夜の闇の中に
「落ちていく」快感
柔らかく、フワフワとしていて、聴いていると肩の力が抜けていくような音楽を、
よく「浮遊感」という言葉で表現することがあります。
しかし、このバンドの場合、同じように柔らかでフワフワとしていながらも、
浮いていく感覚というよりも、「落ちていく」感じ。
そんな、「転落感」とでも呼ぶべき不思議な快感を味わせてくれるバンド、
Tempalay(テンパレイ)のデビューアルバム『from JAPAN』がリリースされました。
東京・埼玉を中心に活動する3ピースバンドで、
2015年のフジロックでは、選ばれた若手アーティストだけが上がれるステージ、
「ROOKIE A GO GO」に、結成わずか1年目で出演を果たしました。
僕は15年9月にリリースされた1stEP『Instant Hawaii』で知りました。

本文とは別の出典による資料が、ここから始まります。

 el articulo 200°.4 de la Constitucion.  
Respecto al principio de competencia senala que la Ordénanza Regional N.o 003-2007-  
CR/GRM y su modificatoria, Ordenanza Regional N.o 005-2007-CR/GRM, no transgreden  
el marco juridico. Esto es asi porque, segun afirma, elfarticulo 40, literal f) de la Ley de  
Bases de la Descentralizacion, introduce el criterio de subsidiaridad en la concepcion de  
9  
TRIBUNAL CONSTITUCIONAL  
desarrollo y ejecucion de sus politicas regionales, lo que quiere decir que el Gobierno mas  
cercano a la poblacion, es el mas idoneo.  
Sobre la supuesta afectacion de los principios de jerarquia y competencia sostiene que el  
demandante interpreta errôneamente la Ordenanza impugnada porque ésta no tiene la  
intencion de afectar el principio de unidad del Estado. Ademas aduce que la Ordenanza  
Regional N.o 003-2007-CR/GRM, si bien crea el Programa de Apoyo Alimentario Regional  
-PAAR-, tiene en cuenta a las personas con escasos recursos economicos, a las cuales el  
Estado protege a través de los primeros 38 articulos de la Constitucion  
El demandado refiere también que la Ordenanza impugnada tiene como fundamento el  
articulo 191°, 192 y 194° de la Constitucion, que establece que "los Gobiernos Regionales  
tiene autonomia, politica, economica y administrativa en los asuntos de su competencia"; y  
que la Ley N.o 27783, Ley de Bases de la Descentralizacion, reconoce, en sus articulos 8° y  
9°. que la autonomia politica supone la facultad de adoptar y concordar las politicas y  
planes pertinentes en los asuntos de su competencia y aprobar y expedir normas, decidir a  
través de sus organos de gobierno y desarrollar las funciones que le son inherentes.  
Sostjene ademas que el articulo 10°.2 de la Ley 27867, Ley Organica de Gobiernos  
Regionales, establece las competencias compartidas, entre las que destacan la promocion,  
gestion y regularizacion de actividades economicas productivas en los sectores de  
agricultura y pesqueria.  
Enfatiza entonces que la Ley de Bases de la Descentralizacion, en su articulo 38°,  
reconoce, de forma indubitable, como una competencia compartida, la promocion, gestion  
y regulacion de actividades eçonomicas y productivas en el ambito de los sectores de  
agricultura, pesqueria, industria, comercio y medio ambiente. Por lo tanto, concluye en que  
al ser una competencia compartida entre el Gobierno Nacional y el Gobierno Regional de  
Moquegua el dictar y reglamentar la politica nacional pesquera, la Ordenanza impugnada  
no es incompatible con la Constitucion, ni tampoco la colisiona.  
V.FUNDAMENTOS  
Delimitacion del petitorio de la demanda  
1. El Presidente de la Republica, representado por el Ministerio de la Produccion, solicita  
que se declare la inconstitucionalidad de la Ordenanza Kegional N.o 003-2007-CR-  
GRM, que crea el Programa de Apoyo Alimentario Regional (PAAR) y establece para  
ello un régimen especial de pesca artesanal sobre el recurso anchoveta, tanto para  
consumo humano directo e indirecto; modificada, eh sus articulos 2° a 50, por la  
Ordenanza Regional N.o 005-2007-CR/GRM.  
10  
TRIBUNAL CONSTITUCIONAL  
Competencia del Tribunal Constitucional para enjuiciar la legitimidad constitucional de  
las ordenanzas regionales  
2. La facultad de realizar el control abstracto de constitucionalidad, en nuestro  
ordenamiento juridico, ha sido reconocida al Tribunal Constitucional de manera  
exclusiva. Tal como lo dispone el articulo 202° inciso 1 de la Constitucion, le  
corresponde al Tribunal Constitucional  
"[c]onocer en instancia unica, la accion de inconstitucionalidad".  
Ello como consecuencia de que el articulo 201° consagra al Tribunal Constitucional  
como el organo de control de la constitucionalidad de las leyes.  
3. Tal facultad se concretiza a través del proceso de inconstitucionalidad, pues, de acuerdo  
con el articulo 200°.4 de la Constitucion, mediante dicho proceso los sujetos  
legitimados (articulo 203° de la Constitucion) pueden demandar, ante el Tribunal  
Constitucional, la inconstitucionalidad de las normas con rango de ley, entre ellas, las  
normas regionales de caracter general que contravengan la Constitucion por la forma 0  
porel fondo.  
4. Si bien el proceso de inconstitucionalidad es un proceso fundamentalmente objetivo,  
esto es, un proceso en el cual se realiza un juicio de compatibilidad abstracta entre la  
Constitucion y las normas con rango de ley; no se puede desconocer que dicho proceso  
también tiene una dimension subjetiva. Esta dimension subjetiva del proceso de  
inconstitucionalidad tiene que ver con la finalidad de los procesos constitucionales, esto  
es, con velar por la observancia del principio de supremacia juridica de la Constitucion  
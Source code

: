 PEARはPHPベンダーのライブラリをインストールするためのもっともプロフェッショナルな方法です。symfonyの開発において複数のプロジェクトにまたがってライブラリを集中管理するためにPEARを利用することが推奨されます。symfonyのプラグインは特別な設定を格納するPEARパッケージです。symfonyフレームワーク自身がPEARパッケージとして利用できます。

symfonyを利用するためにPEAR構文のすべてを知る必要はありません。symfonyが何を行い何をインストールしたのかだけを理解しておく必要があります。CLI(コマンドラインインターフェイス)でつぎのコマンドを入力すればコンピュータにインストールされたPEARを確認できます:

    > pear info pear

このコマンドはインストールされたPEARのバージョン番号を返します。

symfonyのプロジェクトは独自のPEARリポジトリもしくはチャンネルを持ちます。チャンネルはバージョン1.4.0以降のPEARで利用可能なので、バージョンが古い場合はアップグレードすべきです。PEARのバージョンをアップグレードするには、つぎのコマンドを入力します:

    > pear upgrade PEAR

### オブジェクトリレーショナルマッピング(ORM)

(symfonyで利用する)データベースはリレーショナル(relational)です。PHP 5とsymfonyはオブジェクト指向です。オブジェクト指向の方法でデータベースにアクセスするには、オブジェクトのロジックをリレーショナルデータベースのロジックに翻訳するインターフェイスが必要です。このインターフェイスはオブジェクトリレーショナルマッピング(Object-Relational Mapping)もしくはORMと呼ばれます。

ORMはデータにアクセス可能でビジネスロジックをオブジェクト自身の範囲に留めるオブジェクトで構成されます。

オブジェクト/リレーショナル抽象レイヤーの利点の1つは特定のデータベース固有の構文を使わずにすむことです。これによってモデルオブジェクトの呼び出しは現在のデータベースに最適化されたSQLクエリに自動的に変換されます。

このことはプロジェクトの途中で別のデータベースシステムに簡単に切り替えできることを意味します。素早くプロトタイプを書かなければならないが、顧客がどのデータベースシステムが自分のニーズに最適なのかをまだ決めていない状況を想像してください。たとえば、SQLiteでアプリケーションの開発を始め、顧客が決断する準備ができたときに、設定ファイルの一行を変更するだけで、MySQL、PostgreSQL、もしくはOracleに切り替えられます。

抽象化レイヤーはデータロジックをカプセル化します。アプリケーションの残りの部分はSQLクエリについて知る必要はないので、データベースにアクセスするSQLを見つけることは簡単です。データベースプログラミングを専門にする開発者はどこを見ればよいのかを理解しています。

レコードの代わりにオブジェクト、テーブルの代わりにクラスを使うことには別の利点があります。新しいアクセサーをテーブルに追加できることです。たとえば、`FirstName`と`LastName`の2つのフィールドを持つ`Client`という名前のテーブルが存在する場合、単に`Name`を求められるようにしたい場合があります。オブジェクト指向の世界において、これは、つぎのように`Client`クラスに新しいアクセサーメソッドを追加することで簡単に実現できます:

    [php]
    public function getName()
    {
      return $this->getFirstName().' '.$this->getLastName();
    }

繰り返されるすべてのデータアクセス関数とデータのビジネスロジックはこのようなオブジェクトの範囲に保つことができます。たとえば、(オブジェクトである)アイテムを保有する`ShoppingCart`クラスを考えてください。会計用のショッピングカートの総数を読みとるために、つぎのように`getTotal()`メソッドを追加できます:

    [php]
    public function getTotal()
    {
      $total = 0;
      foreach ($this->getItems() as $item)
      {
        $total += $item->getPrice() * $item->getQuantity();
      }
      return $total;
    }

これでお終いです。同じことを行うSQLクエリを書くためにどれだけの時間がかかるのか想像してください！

最初は確かYouTubeだったんですけど、もうね、1曲目のド頭から惚れました。
最高。大好き。
即ネットで買おうとしたのですが、プレス枚数が少なかったせいで既に売り切れ。
諦めきれずに都内のタワレコ全店の在庫を調べてGETしました。
一体、彼らのどこにそんなに惹かれたんだろうか。
それは多分、冒頭に述べた「転落感」だと思います。
ボーカル小原綾斗の、明後日方向から届くファルセットヴォイスや、
必ずと言っていいほど曲の中盤でリズムを変えてくる、一つどころに留まらない流転性。
そして、ポップと非ポップの境界線ギリギリを攻めるような、怪しくヘンテコなメロディ。
彼らのもつキャラクターはどれも強烈なのですが、
それらを組み合わせた結果、浮いていくんじゃなくて、沈んでいく感じが生まれるところが、
このバンドのユニークさだと思います。
「沈む」といっても、暗いとか閉塞的とかそういうネガティブなものではありません。
むしろ、快感。
例えて言うなら、眠りに落ちていくときの、意識がぼんやりしていく感覚でしょうか。
だからなのか、彼らの音楽は圧倒的に「夜」が似合います。
音の肌触りがどことなく艶っぽい。
そういえば、「70年代西海岸風」と評されることの多いTempalayですが、
聴きようによっては昭和のムード歌謡っぽい雰囲気も僕は感じます。
こういう強烈で多彩なキャラクターを前面に出した、名刺代わりとなる最初のフルアルバムに、
「from JAPAN」というタイトルをつけた彼らの気概のようなものに、僕は好感を覚えます。
Tempalayは今年、米国で開かれる世界の音楽見本市的フェス「SXSW」に、
Alexandrosらと共に日本代表(まさにfrom JAPAN)として出演することが決定しています。